TASK ITEM: Find all the lines in the entries below that hold the word "Carp" and copy them.

EXTRACTED ENTRIES:

──────────────────────────────

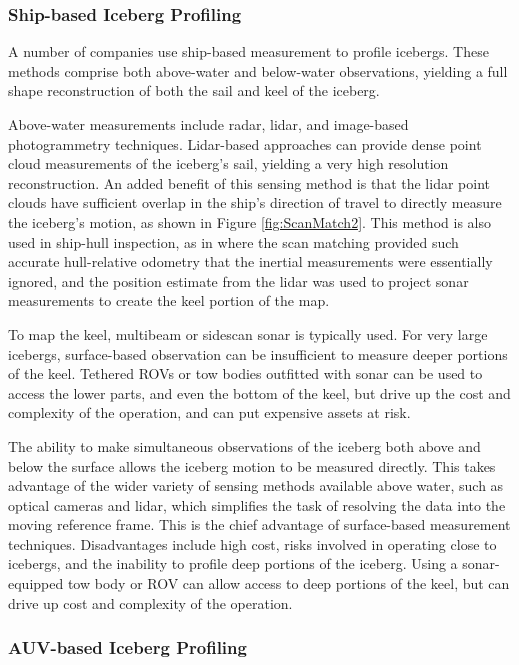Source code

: \subsubsection{Ship-based Iceberg Profiling}

A number of companies use ship-based measurement to profile icebergs. These methods comprise both above-water and below-water observations, yielding a full shape reconstruction of both the sail and keel of the iceberg. 

Above-water measurements include radar, lidar, and image-based photogrammetry techniques. Lidar-based approaches can provide dense point cloud measurements of the iceberg's sail, yielding a very high resolution reconstruction. An added benefit of this sensing method is that the lidar point clouds have sufficient overlap in the ship's direction of travel to directly measure the iceberg's motion, as shown in Figure \ref{fig:ScanMatch2}. This method is also used in ship-hull inspection, as in \cite{Papadopoulos2014} where the scan matching provided such accurate hull-relative odometry that the inertial measurements were essentially ignored, and the position estimate from the lidar was used to project sonar measurements to create the keel portion of the map.

To map the keel, multibeam or sidescan sonar is typically used. For very large icebergs, surface-based observation can be insufficient to measure deeper portions of the keel. Tethered ROVs or tow bodies outfitted with sonar can be used to access the lower parts, and even the bottom of the keel, but drive up the cost and complexity of the operation, and can put expensive assets at risk. 

The ability to make simultaneous observations of the iceberg both above and below the surface allows the iceberg motion to be measured directly. This takes advantage of the wider variety of sensing methods available above water, such as optical cameras and lidar, which simplifies the task of resolving the data into the moving reference frame. This is the chief advantage of surface-based measurement techniques. Disadvantages include high cost, risks involved in operating close to icebergs, and the inability to profile deep portions of the iceberg. Using a sonar-equipped tow body or ROV can allow access to deep portions of the keel, but can drive up cost and complexity of the operation. 


\subsubsection{AUV-based Iceberg Profiling}

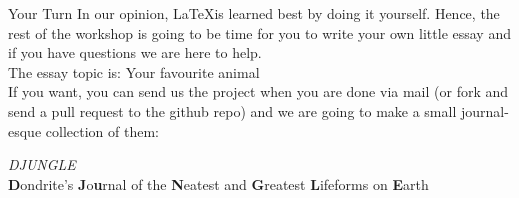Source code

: \documentclass[aspectratio=169]{beamer}
\begin{document}
\begin{frame}{Your Turn}
    In our opinion, \LaTeX is learned best by doing it yourself. Hence, the rest of the workshop is going to be time for you to write your own little essay and if you have questions we are here to help.\\
    The essay topic is: Your favourite animal\\
    If you want, you can send us the project when you are done via mail (or fork and send a pull request to the github repo) and we are going to make a small journal-esque collection of them:\\
    \begin{center}
        \textit{\huge DJUNGLE}\\
        \textbf{D}ondrite's \textbf{J}o\textbf{u}rnal of the \textbf{N}eatest and \textbf{G}reatest \textbf{L}ifeforms on \textbf{E}arth
    \end{center}
\end{frame}
\end{document}
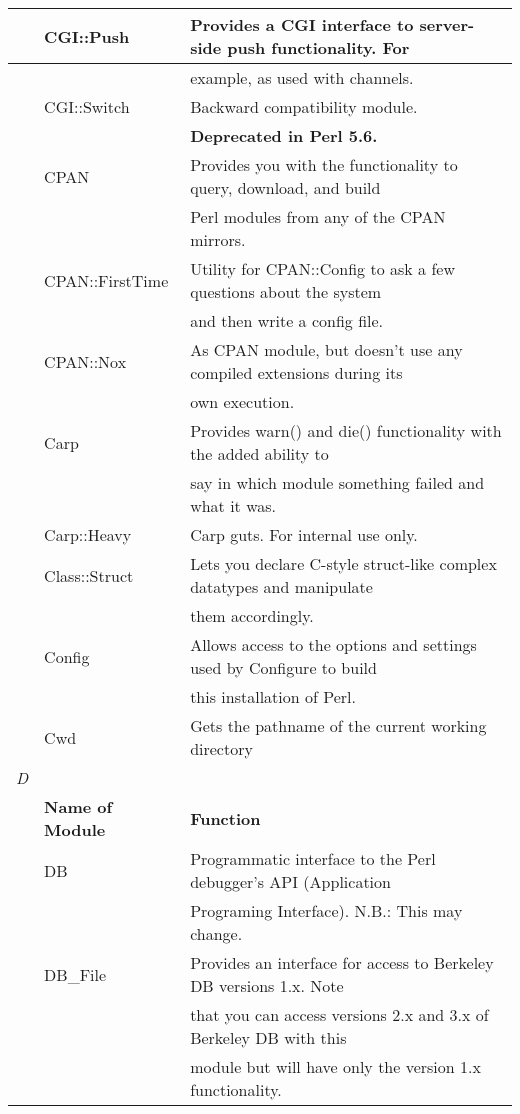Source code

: \documentclass[a4paper,11pt]{book}
\begin{document}
\begin{tabular}{|p{0.2in}|p{1.0in}|p{2.9in}|}
 & CGI::Push & Provides a CGI interface to server-side push functionality. For \\ \hline 
 &  & example, as used with channels. \\ \hline 
 & CGI::Switch & Backward compatibility module. \\ \hline 
 &  & \textbf{Deprecated in Perl 5.6.} \\ \hline 
 & CPAN & Provides you with the functionality to query, download, and build \\ \hline 
 &  & Perl modules from any of the CPAN mirrors. \\ \hline 
 & CPAN::FirstTime & Utility for CPAN::Config to ask a few questions about the system \\ \hline 
 &  & and then write a config file. \\ \hline 
 & CPAN::Nox & As CPAN module, but doesn't use any compiled extensions during its \\ \hline 
 &  & own execution. \\ \hline 
 & Carp & Provides warn() and die() functionality with the added ability to \\ \hline 
 &  & say in which module something failed and what it was. \\ \hline 
 & Carp::Heavy & Carp guts. For internal use only. \\ \hline 
 & Class::Struct & Lets you declare C-style struct-like complex datatypes and manipulate \\ \hline 
 &  & them accordingly. \\ \hline 
 & Config & Allows access to the options and settings used by Configure to build \\ \hline 
 &  & this installation of Perl. \\ \hline 
 & Cwd & Gets the pathname of the current working directory \\ \hline 
\newline \textit{D} &  &  \\ \hline 
 & \textbf{Name of Module} & \textbf{Function} \\ \hline 
 & DB & Programmatic interface to the Perl debugger's API (Application \\ \hline 
 &  & Programing Interface). N.B.: This may change. \\ \hline 
 & DB\_File & Provides an interface for access to Berkeley DB versions 1.x. Note \\ \hline 
 &  & that you can access versions 2.x and 3.x of Berkeley DB with this \\ \hline 
 &  & module but will have only the version 1.x functionality. \\ \hline 
\end{tabular}
\end{document}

──────────────────────────────

RESPONSE BELOW:
 & Carp & Provides warn() and die() functionality with the added ability to \\ \hline 
 & Carp::Heavy & Carp guts. For internal use only. \\ \hline 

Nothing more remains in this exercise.